The The Feather Mechanic by Gordon Van Der Spuy and Tim Wage is a great book for all modern fly tiers who want to start designing their own fly patterns. Gordon affirms that the very best flies in the world were designed in water, as much as they were in the vice. Good fly design starts and ends with a good foundation. This book is written and drawn with so much passion that it inspires from start to finish. It challenges you to consider what fly tying and fly fishing are all about, and to take a critical look into your own fly boxes. It will make you want to sit down at your tying cabinet to immediately put his advice and his guidance into practice yourself.
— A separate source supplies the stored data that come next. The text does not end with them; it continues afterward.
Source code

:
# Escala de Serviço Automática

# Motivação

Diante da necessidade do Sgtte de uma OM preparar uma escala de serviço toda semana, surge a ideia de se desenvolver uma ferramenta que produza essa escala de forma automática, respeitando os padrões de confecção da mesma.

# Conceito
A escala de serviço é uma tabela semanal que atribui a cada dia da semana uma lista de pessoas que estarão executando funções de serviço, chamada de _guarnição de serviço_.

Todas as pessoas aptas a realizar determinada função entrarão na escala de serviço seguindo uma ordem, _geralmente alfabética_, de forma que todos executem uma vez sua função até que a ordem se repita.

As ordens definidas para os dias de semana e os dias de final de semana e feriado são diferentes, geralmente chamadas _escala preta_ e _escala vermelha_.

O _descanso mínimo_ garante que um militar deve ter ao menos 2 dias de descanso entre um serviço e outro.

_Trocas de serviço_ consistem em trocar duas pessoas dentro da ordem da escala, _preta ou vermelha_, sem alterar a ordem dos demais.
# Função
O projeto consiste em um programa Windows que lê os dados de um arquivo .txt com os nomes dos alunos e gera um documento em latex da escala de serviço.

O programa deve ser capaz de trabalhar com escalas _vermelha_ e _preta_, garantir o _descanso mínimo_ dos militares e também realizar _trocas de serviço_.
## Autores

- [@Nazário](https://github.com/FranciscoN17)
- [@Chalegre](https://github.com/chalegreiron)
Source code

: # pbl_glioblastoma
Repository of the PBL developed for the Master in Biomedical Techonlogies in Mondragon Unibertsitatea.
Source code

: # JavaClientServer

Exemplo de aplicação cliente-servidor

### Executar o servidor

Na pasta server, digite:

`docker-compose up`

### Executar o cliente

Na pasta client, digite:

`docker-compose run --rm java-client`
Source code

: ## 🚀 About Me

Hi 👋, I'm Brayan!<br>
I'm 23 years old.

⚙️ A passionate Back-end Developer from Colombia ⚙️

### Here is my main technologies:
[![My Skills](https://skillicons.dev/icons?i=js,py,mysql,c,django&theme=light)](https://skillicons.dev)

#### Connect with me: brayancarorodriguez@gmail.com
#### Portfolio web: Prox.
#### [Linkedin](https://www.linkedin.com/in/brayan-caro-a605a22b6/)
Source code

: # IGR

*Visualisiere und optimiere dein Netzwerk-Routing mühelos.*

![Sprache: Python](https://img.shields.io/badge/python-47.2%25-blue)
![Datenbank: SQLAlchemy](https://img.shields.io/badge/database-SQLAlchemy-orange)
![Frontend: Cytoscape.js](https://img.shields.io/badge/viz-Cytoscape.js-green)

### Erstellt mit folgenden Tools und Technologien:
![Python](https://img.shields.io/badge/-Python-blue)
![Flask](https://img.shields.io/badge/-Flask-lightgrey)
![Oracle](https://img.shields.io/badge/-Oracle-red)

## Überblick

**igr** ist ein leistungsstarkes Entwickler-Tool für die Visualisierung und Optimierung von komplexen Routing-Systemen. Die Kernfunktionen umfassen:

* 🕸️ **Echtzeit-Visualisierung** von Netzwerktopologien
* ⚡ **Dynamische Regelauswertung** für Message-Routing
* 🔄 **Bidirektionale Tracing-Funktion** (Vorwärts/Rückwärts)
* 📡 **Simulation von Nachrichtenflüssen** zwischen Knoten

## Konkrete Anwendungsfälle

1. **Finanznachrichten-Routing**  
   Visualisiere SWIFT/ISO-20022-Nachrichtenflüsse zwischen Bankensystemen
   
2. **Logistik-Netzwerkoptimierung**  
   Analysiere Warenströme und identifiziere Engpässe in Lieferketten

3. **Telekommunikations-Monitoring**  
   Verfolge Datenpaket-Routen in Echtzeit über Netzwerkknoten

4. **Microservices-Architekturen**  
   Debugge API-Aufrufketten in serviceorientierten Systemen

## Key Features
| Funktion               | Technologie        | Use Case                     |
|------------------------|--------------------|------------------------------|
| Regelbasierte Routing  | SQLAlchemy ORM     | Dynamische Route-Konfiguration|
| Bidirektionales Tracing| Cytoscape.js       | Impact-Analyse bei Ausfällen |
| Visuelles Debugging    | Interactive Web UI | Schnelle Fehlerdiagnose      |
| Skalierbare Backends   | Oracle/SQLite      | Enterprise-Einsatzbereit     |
Gordon Van Der Spuy is a natural teacher and enthusiast of life who lives to tie flies. So not surprisingly this book brings a new life to fly tying, fed by Gordon's incontestable experience and logic and aided by his exquisitely crafted drawings. But the book is far more than just an instructional manual. It is, as the title suggests, his whole philosophy of fly tying. He mentions clearly that roughly tied flies really do catch fish and that’s so very true. The Feather Mechanic is a fly tying book written in wonderful detail and it is richly illustrated with wonderful pictures and drawings.
Chapters include: The first wrap; Design; Be prepared; Materials; Mechanics; Diawl Bach; CDC and Biot Nymph; Perdigon; Plaza Pupa; Papa Roach; Dragon Nugget; The Killers; Squirmy Wormy; The Snake; The gun; Dry fly design; Parachutes; Macaw Midge; Para Rab; Fred's Shuck Emerger; Micro patterns; CDC Dun; Easy Peasy Hopper; Balbyter; Wolf Spider; Whip finish; No man is an island.